The book affects to be an abridgement of an older version by "S. Morgenstern", which was originally a satire of the excesses of European royalty. Goldman, however, "remembered" the book as it was narrated to him by his father: as an exciting adventure tale, without the complex political overtones. His work is then declared to be a recreation of the abridgement told to him by his father. The book, in fact, is entirely Goldman's work, and Morgenstern and his "original version" never existed. Nor is Goldman's family accurately described in the book. He has two daughters, not a son, and his wife is not a psychologist. The countries Florin and Guilder do not exist and never have, although both were units of currency – the same unit of currency, in fact – from The Netherlands and a common term for a 2 shilling piece in pre-decimal Britain as well as other countries in the Commonwealth. They remain legal currency in the Netherlands Antilles to this day. Goldman carried the joke further by publishing another book called The Silent Gondoliers (about why the gondoliers of Venice no longer sing to their passengers) under S. Morgenstern's byline. The Piccoli family from The Princess Bride also makes an appearance in this book.

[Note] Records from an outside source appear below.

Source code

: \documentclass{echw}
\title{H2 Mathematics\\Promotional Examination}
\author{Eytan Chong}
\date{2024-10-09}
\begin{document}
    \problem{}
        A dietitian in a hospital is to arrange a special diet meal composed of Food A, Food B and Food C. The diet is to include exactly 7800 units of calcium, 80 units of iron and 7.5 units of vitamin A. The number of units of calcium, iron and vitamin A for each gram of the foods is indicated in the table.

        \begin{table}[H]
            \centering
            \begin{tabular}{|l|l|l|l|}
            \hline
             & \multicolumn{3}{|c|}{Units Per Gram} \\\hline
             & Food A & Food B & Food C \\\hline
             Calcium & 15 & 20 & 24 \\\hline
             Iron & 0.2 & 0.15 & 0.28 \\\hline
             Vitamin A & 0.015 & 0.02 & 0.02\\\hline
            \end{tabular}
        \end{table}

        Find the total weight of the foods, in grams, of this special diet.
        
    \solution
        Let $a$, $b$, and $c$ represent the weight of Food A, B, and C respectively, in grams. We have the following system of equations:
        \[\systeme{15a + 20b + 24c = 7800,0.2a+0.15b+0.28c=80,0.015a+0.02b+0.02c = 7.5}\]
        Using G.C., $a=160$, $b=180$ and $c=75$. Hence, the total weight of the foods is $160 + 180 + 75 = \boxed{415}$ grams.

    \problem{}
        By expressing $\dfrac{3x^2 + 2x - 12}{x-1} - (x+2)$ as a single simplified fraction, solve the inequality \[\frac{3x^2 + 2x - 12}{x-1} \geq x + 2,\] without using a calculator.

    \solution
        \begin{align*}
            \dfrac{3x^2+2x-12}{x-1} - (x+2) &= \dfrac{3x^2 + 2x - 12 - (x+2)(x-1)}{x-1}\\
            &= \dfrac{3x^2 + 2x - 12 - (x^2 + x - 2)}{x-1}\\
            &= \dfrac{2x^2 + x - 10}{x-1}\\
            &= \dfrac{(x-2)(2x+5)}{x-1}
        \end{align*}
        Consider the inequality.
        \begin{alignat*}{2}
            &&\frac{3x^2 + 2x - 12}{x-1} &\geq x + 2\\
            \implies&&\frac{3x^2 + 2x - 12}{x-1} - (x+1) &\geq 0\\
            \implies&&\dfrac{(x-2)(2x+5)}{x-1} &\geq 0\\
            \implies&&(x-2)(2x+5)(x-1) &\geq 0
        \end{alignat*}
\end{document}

The device of claiming that a book is a pre-existing work that the author merely discovered and edited is an old one, which has been used by authors as widely separated as Spanish writer Miguel de Cervantes, Italian literary novelist Umberto Eco, the American Edgar Rice Burroughs, British fantasy writer Mary Gentle, The Lord of the Rings author J.R.R. Tolkien, and science-fiction author Michael Crichton (Eaters of the Dead), and the Dilbert comic strips. (See also false document, frame tale.)

[edit] Reunion scene

In addition to the "original Morgenstern" passages that Goldman says he cut, he also claims in the book to have written a new scene: a loving reunion between Buttercup and Westley after they have been apart for many years. In the novel, Goldman says that there was an objection to his adding text that was not written by Morgenstern to his abridgement of the book (Goldman was only allowed to excise text), but that any reader who wants to read the Reunion Scene may write to the publisher (formerly Harcourt Brace Jovanovich; now Random House) and receive one for only the cost of a self-addressed stamped envelope. Many readers wrote in to the publisher and did receive a letter,[1] but instead of an extra scene, the letter detailed the (obviously fictitious) legal problems that Goldman and his publishers encountered with the Morgenstern estate and its lawyer, Kermit Shog. This letter was revised and updated periodically; the 1987 revision mentioned the movie, while the 25th Anniversary Edition publishes the letter with an addendum about Kermit's lawyer granddaughter Carly.

[edit] Buttercup's Baby

The epilogue to some later editions of the novel mentions a sequel, Buttercup's Baby, that was having trouble getting published because of legal difficulties with S. Morgenstern's estate. This sequel seems to be just as fictional as S. Morgenstern's unabridged edition, though later editions actually reprint Goldman's "sample chapter" of this book. The most recent, 30th anniversary edition of the book, included hints to the sequel's plot, and a promise to have the full version completed before a 35th anniversary edition (2009).